Physician extenders are unique in that they function with CPOE in a manner similar to a physician, but do not have the same power within the healthcare organization as physicians. However the small size of this group precludes more detailed analysis.
Limitations
The pediatric hospital has not yet completed their phased implementation that limited our sample to only approximately 25% of their population. Because the only units implemented at this time are ICUs, the sample population is weighted toward ICU personnel. Further analysis and hospital comparisons will resume when data collection is complete.
Another limitation is that participation in the study may be biased to those subjects that have and use email. These subjects may be more “computer comfortable” than other subjects. If this were the case, it is possible that with more “non-computer comfortable” subjects the CPOE attitudes may have been lower at the start and the change greater than we found in our data.
Future Work
This study lays the groundwork for more detailed analysis of the effects of electronic health records and CPOE on personal power in the workplace. In the future, we expect to use other experimental designs to support a causal relationship between CPOE and diminished power, to analyze the effect of these changes in more detail, and to test possible modifications to the process that could mitigate the effects of CPOE implementation on personal power.
Conclusion
We demonstrate that a significant relationship exists between CPOE attitudes and a healthcare worker’s perception of personal power. We also show that power perceptions diminish for all subjects while CPOE attitudes only diminished for those that work with the CPOE system. For those who work with the CPOE system directly, power perceptions diminish to a greater degree than CPOE attitudes.
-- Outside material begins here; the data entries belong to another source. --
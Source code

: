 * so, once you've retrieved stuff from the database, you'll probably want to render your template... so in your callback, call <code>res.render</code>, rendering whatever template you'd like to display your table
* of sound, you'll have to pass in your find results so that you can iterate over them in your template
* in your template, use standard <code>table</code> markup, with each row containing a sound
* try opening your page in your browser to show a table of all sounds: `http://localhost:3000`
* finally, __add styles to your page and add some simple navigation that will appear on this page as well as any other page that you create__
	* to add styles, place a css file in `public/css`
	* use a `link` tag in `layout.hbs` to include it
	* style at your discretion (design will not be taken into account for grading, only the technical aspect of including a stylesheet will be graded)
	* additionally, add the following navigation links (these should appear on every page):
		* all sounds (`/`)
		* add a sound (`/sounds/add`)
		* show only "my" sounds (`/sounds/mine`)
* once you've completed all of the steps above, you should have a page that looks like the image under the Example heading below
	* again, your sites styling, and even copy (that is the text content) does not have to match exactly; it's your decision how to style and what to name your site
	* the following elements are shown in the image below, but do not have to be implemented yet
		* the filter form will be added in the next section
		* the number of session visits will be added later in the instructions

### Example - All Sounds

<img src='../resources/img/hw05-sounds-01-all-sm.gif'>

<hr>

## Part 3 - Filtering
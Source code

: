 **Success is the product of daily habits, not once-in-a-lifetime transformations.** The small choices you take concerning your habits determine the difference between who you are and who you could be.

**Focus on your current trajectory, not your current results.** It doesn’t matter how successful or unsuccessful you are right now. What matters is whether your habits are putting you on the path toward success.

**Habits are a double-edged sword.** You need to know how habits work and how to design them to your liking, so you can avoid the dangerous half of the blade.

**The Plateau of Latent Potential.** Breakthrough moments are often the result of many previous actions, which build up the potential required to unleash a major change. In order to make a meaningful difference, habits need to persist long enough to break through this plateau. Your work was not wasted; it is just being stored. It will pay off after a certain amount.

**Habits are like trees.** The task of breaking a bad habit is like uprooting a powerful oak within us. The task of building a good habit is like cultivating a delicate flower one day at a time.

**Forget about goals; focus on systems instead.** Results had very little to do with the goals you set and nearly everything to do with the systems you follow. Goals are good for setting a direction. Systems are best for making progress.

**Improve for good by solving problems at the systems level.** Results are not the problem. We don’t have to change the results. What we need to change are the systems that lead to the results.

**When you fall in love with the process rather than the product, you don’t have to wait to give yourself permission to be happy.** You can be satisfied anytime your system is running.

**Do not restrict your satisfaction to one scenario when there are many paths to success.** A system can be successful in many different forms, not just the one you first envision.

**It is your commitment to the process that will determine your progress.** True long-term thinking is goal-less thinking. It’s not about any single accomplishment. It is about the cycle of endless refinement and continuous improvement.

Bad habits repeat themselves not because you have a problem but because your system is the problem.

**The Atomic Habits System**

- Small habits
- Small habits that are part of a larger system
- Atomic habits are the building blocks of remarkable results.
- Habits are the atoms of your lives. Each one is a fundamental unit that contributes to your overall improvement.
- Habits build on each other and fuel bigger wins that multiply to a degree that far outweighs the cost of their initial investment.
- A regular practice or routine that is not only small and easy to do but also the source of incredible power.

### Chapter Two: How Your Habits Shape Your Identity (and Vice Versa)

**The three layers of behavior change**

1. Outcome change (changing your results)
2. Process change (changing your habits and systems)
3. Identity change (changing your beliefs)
This study represents a first step toward measuring power changes at the individual and organizational level during the introduction of CPOE. A more complete understanding of these changes could be an important component in implementation programs designed to minimize the negative effects on personal power. In this way, CPOE related power changes could be transformed from an “unintended consequence” to an “intended intervention”.
Acknowledgments
This study was supported by NLM fellowship grant #5 T15 LM007059-20, and overseen by the University of Pittsburgh IRB, approval #0610080. We would also like to acknowledge the contact people at the participating hospitals who provided mechanisms for recruiting participants.